Synthesis and Verification of Dynamic Assurance Cases for Self-Adaptive Systems

Research areas: Automated and Model-Driven Software Engineering; Autonomous and self-adaptive systems; Safety analysis, system safety;
Safety of autonomous and self-adaptive systems; Software engineering


This PhD project will develop a suite of tool-supported techniques for the continual run-time synthesis and verification of dynamic assurance cases for self-adaptive systems used in safety-critical applications.

Self-adaptive systems can dynamically adjust their architecture and parameters in response to events such as workload changes and component failures. This capability is in great demand in autonomous systems, and has potential applications in safety-critical domains ranging from manufacturing and healthcare to transportation and finance. However, this potential is currently underachieved because of challenges associated with the development of assurance cases for self-adaptive systems. In particular, the traditional method of devising assurance cases prior to system deployment is not applicable to self-adaptive systems, for which some of the required assurance evidence is unavailable until run time.

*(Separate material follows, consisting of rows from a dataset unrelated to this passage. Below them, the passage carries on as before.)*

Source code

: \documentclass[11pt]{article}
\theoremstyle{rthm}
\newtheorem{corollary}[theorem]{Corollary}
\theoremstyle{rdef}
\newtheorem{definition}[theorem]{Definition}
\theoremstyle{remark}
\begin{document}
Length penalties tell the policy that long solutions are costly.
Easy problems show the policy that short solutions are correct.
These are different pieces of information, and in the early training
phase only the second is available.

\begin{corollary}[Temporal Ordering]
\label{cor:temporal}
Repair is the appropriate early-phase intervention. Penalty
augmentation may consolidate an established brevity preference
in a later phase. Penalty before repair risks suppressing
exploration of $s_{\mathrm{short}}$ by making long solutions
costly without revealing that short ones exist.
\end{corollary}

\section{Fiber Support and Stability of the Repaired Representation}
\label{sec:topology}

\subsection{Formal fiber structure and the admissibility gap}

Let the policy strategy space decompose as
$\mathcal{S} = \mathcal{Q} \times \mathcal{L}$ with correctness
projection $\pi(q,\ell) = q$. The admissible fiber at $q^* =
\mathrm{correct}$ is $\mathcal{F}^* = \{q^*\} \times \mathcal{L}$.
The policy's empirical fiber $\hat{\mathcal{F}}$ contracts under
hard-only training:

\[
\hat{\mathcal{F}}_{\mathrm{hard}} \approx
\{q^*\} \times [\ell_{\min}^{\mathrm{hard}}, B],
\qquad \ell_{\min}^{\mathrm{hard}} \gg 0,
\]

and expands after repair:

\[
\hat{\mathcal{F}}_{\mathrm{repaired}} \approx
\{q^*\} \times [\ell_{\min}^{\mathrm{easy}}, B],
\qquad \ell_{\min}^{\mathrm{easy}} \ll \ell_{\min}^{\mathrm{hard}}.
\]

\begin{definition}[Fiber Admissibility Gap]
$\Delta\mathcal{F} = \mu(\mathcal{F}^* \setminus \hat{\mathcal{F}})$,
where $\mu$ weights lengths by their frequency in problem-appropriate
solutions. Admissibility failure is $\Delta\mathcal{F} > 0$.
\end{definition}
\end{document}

The project will develop techniques and tools for automating the dynamic generation of assurance cases conforming to the OMG Structured Assurance Case Metamodel (SACM) standard [1] through the integration of both design-time and run-time evidence about the safe operation of the self-adaptive system. The project will extend our recent research on engineering trustworthy self-adaptive software using dynamic assurance cases [2] with: (a) techniques for generating and continually updating machine-readable SACM assurance arguments; and (b) techniques for verifying the correctness of the generated dynamic assurance cases.